To do -> Work through the material below line by line and say how many lines include the word "sigma". Only the number, please.
——
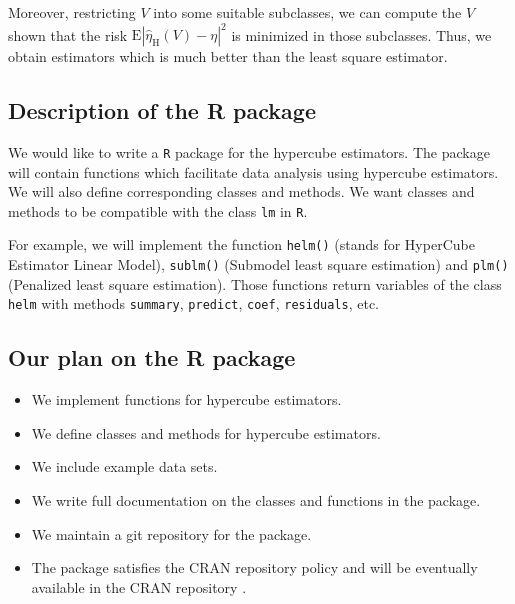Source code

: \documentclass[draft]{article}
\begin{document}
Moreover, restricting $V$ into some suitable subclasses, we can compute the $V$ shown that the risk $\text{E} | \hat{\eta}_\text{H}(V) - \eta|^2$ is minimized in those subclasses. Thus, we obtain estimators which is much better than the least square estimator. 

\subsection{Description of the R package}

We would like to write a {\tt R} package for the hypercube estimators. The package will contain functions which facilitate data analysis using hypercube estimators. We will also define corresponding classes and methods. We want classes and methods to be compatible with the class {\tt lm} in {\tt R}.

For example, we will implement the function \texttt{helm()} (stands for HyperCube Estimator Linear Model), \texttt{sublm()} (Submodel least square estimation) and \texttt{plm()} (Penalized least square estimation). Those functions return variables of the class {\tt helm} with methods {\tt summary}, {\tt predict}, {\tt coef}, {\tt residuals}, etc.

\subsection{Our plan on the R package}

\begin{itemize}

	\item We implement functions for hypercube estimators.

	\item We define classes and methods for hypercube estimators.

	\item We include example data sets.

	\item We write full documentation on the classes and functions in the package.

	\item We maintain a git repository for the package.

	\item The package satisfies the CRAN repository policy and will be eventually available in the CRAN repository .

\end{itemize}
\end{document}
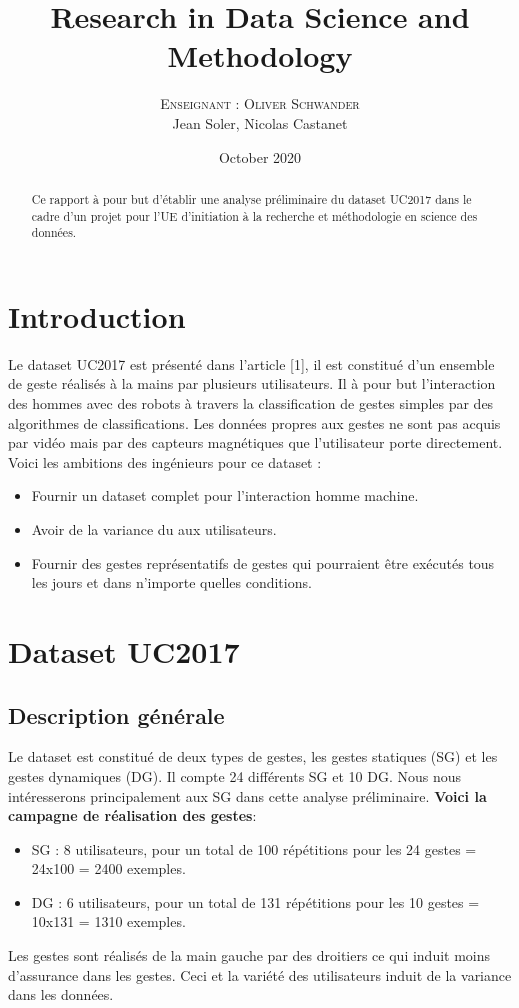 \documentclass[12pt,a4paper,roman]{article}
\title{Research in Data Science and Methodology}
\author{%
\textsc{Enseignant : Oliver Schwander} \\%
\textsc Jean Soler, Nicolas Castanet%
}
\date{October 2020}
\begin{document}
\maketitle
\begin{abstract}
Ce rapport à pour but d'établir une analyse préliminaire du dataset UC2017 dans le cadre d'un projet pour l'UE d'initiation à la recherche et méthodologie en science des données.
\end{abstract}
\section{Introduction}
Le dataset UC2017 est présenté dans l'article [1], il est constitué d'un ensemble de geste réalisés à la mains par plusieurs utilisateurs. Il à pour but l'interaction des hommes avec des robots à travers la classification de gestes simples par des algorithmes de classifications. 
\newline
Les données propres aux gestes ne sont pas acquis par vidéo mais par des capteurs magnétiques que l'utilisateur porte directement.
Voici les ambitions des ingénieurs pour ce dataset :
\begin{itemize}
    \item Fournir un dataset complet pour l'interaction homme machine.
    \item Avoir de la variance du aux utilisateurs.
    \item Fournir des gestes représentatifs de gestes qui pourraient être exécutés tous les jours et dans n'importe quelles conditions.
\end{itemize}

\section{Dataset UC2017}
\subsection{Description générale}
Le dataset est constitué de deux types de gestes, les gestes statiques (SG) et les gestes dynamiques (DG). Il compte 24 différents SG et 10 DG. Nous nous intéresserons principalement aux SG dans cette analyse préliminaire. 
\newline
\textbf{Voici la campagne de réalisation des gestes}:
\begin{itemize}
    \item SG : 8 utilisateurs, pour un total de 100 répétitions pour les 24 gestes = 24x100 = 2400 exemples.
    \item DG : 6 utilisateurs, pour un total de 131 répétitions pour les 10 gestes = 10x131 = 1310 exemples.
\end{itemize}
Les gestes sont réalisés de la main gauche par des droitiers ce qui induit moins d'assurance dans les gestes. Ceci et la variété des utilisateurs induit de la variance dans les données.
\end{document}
——
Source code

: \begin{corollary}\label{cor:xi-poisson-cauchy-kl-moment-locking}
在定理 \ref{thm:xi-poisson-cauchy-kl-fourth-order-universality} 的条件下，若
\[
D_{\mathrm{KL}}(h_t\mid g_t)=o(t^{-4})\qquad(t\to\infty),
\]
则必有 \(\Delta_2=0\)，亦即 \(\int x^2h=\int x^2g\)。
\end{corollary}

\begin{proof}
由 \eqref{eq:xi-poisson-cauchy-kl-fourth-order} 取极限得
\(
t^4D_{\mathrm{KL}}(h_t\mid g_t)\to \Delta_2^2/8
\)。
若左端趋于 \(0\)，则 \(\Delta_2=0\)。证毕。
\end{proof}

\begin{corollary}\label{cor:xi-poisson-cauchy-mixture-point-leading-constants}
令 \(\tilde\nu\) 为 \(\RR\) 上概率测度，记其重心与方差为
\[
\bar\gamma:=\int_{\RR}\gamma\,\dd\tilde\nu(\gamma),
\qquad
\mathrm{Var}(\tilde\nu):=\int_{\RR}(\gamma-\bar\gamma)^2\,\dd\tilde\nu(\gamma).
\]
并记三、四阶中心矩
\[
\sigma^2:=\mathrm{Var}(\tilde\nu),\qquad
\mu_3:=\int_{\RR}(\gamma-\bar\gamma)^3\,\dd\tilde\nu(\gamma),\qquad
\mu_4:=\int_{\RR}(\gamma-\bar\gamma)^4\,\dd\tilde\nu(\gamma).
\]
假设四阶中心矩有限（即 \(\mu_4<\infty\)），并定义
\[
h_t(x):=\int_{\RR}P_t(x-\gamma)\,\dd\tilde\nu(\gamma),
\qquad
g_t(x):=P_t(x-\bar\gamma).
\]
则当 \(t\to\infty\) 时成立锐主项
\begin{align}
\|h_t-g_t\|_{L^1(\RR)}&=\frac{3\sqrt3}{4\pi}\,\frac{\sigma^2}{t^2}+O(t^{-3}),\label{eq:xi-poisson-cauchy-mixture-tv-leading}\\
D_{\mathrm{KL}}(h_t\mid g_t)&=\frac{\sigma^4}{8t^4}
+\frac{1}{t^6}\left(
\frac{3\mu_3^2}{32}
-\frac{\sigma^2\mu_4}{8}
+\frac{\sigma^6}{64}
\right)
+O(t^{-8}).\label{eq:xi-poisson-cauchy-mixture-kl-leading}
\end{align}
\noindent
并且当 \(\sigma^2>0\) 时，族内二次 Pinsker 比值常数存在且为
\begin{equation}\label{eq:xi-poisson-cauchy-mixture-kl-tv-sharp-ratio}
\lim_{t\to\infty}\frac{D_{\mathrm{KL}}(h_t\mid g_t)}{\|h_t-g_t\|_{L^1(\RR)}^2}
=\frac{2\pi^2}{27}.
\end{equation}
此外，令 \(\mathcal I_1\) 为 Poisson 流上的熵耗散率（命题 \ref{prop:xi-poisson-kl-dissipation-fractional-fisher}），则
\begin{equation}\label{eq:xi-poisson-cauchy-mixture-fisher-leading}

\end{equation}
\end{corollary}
——
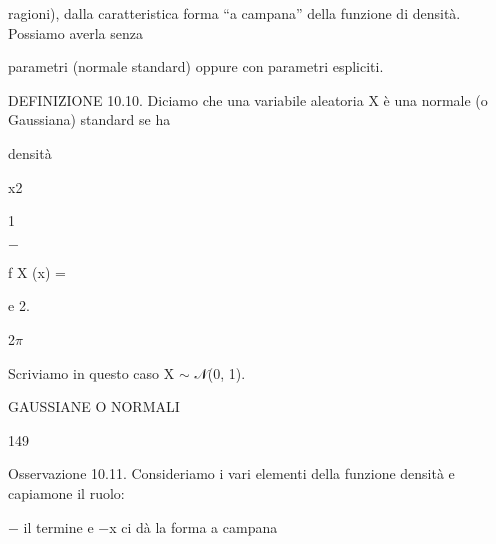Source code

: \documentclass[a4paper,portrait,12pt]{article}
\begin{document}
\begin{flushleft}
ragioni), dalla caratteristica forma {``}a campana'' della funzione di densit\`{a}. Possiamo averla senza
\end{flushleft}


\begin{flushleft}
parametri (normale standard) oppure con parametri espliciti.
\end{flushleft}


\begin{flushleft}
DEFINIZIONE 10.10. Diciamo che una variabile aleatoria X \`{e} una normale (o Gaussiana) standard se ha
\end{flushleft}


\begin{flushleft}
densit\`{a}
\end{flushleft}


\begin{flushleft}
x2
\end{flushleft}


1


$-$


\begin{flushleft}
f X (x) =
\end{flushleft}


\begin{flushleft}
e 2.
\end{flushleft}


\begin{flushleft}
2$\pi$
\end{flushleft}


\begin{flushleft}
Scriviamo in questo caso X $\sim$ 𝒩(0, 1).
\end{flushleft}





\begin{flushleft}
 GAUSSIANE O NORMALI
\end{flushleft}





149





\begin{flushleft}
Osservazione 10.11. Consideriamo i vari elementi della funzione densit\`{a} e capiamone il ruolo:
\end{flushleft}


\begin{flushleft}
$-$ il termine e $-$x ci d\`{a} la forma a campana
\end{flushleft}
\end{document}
——
Solution -> 6